There are 2 levels of processing : the input delay, and the prediction.
The game runs in parallel on both PCs, and basically, each game sees
the same than if both players were physically on the PC, playing with
2 gamepads (for example). So only the local input (pad direction &
fire buttons) is sent to the distant PC, from each PC. No other game
related information is sent (except at game start, to ensure the
initial states match on both PC ; and during the game some other
little infos are sent to know if the games are still in sync).
But as one player is distant, the trick to make it work is to delay
the local input until the distant input is received. This delay must
be fixed and cannot be different between the 2 PCs : this is the main
downside of this technique. It means if the fixed delay is under the
actual latency, then the game will pause and wait to receive the
distant input. You can adapt the delay to the conditions, though, but
it's not as easy & convenient than in a standard client/server
configuration as it must be done on both PCs on the exact same game frame.
This technique is commonly used for RTS game network code (with some
variants), where the maximum number of players is not too high.
So at 500ms ping, that requires at least 250ms input delay to make
the game runs normally.
It means that your player starts to move 250ms after you actually
pressed the movement key. Which is totally unplayable... ;) I know
well because the game used to be only that, without prediction, and
the maximum enjoyable delay was around 100ms.
So above that, I added a prediction module.
It's always possible to predict our player movement, as all the local
input in stocked locally and can be used to know where our player will go.

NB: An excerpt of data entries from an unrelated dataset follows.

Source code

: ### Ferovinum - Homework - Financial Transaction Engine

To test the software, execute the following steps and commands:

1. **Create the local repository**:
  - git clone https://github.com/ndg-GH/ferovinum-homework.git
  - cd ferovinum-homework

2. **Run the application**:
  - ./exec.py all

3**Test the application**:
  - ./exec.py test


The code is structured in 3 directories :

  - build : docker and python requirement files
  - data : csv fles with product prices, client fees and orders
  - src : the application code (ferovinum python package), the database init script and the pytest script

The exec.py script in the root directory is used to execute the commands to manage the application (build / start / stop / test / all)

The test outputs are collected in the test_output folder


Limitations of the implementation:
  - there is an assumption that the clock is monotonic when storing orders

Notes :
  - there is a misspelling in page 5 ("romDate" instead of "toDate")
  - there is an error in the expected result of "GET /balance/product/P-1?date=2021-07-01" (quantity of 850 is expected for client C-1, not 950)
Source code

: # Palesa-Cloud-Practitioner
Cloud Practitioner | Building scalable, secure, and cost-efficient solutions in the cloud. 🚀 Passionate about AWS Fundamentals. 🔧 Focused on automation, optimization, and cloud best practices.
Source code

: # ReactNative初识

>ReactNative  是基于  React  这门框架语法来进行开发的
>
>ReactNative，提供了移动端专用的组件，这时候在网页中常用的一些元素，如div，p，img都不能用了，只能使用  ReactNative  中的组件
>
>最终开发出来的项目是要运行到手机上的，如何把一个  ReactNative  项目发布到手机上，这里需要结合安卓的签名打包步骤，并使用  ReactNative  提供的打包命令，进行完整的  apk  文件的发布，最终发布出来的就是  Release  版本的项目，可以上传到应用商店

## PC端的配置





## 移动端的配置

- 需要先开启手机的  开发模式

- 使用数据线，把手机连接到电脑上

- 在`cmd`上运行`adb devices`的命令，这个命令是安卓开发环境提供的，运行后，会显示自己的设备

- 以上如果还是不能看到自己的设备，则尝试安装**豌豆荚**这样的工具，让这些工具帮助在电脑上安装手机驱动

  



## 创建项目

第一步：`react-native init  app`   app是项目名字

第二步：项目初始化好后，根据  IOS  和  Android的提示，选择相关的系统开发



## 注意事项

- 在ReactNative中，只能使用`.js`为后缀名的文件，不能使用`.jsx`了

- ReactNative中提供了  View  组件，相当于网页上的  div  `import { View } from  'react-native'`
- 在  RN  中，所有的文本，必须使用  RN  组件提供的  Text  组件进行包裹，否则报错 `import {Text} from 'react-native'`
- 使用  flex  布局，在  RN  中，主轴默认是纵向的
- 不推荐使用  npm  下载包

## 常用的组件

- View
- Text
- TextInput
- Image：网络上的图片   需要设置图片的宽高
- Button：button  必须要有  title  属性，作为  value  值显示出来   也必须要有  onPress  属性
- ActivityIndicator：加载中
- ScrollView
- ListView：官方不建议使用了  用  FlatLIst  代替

We can predict a bit our opponent movement, by using any input packet
already arrived, and by predictable behavior (for example : he will
usually run to the ball), but this prediction can be wrong often, so
I can't push it too much, and I smooth the distant player's
coordinates over several frames to avoid jerkiness when prediction
went wrong ; so in average the perceived latency on the distant
player movement for the local gamer's eyes will be usually around
125ms. It's not great, but it's good enough to give an enjoyable
online experience.
It's always possible to predict where the ball will go, as it's
deterministic, except after our opponent hits it, coz we won't know
for sure where he sent it before the next 250ms. So here, I need to
predict where the distant player will aim and as it's not always
possible to do it exactly, the ball will jerk sometimes a bit between
the wrongly predicted position and its real position that will be
known once all 250ms of input will be received.